(Saved entries)
┄┄┄┄┄┄
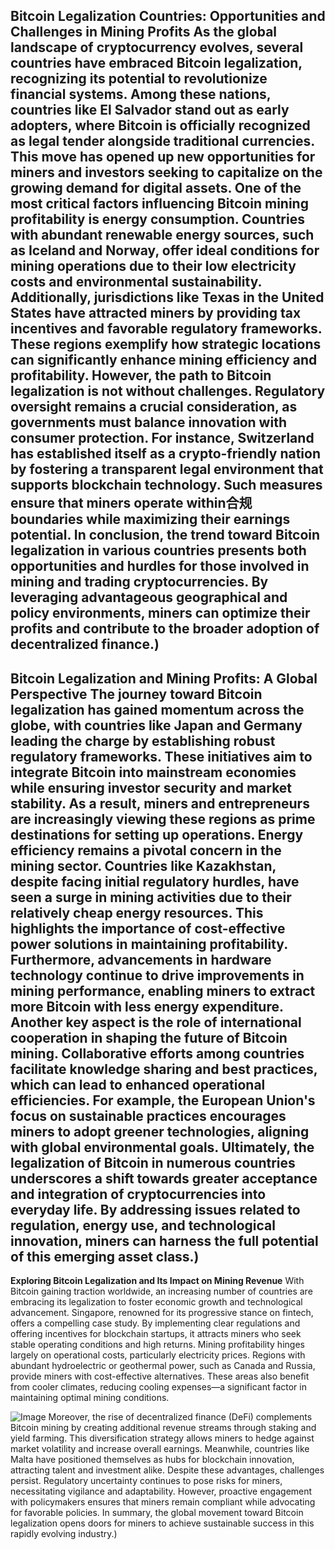 **Bitcoin Legalization Countries: Opportunities and Challenges in Mining Profits**
As the global landscape of cryptocurrency evolves, several countries have embraced Bitcoin legalization, recognizing its potential to revolutionize financial systems. Among these nations, countries like El Salvador stand out as early adopters, where Bitcoin is officially recognized as legal tender alongside traditional currencies. This move has opened up new opportunities for miners and investors seeking to capitalize on the growing demand for digital assets.
One of the most critical factors influencing Bitcoin mining profitability is energy consumption. Countries with abundant renewable energy sources, such as Iceland and Norway, offer ideal conditions for mining operations due to their low electricity costs and environmental sustainability. Additionally, jurisdictions like Texas in the United States have attracted miners by providing tax incentives and favorable regulatory frameworks. These regions exemplify how strategic locations can significantly enhance mining efficiency and profitability.
However, the path to Bitcoin legalization is not without challenges. Regulatory oversight remains a crucial consideration, as governments must balance innovation with consumer protection. For instance, Switzerland has established itself as a crypto-friendly nation by fostering a transparent legal environment that supports blockchain technology. Such measures ensure that miners operate within合规 boundaries while maximizing their earnings potential.
In conclusion, the trend toward Bitcoin legalization in various countries presents both opportunities and hurdles for those involved in mining and trading cryptocurrencies. By leveraging advantageous geographical and policy environments, miners can optimize their profits and contribute to the broader adoption of decentralized finance.)
---
**Bitcoin Legalization and Mining Profits: A Global Perspective**
The journey toward Bitcoin legalization has gained momentum across the globe, with countries like Japan and Germany leading the charge by establishing robust regulatory frameworks. These initiatives aim to integrate Bitcoin into mainstream economies while ensuring investor security and market stability. As a result, miners and entrepreneurs are increasingly viewing these regions as prime destinations for setting up operations.
Energy efficiency remains a pivotal concern in the mining sector. Countries like Kazakhstan, despite facing initial regulatory hurdles, have seen a surge in mining activities due to their relatively cheap energy resources. This highlights the importance of cost-effective power solutions in maintaining profitability. Furthermore, advancements in hardware technology continue to drive improvements in mining performance, enabling miners to extract more Bitcoin with less energy expenditure.
Another key aspect is the role of international cooperation in shaping the future of Bitcoin mining. Collaborative efforts among countries facilitate knowledge sharing and best practices, which can lead to enhanced operational efficiencies. For example, the European Union's focus on sustainable practices encourages miners to adopt greener technologies, aligning with global environmental goals.
Ultimately, the legalization of Bitcoin in numerous countries underscores a shift towards greater acceptance and integration of cryptocurrencies into everyday life. By addressing issues related to regulation, energy use, and technological innovation, miners can harness the full potential of this emerging asset class.)
---
**Exploring Bitcoin Legalization and Its Impact on Mining Revenue**
With Bitcoin gaining traction worldwide, an increasing number of countries are embracing its legalization to foster economic growth and technological advancement. Singapore, renowned for its progressive stance on fintech, offers a compelling case study. By implementing clear regulations and offering incentives for blockchain startups, it attracts miners who seek stable operating conditions and high returns.
Mining profitability hinges largely on operational costs, particularly electricity prices. Regions with abundant hydroelectric or geothermal power, such as Canada and Russia, provide miners with cost-effective alternatives. These areas also benefit from cooler climates, reducing cooling expenses—a significant factor in maintaining optimal mining conditions.

![Image](https://github.com/user-attachments/assets/d7419ec9-dc67-403f-bf28-8faea5f1f74f)
Moreover, the rise of decentralized finance (DeFi) complements Bitcoin mining by creating additional revenue streams through staking and yield farming. This diversification strategy allows miners to hedge against market volatility and increase overall earnings. Meanwhile, countries like Malta have positioned themselves as hubs for blockchain innovation, attracting talent and investment alike.
Despite these advantages, challenges persist. Regulatory uncertainty continues to pose risks for miners, necessitating vigilance and adaptability. However, proactive engagement with policymakers ensures that miners remain compliant while advocating for favorable policies. In summary, the global movement toward Bitcoin legalization opens doors for miners to achieve sustainable success in this rapidly evolving industry.)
┄┄┄┄┄┄
## [What you are asked to do]
Copy only this part of the entries above: the line with "Ultimately, the legalization", the line with "on Mining Revenue**", and the lines between, all exactly as written.

## [Worked solution]
Ultimately, the legalization of Bitcoin in numerous countries underscores a shift towards greater acceptance and integration of cryptocurrencies into everyday life. By addressing issues related to regulation, energy use, and technological innovation, miners can harness the full potential of this emerging asset class.)
---
**Exploring Bitcoin Legalization and Its Impact on Mining Revenue**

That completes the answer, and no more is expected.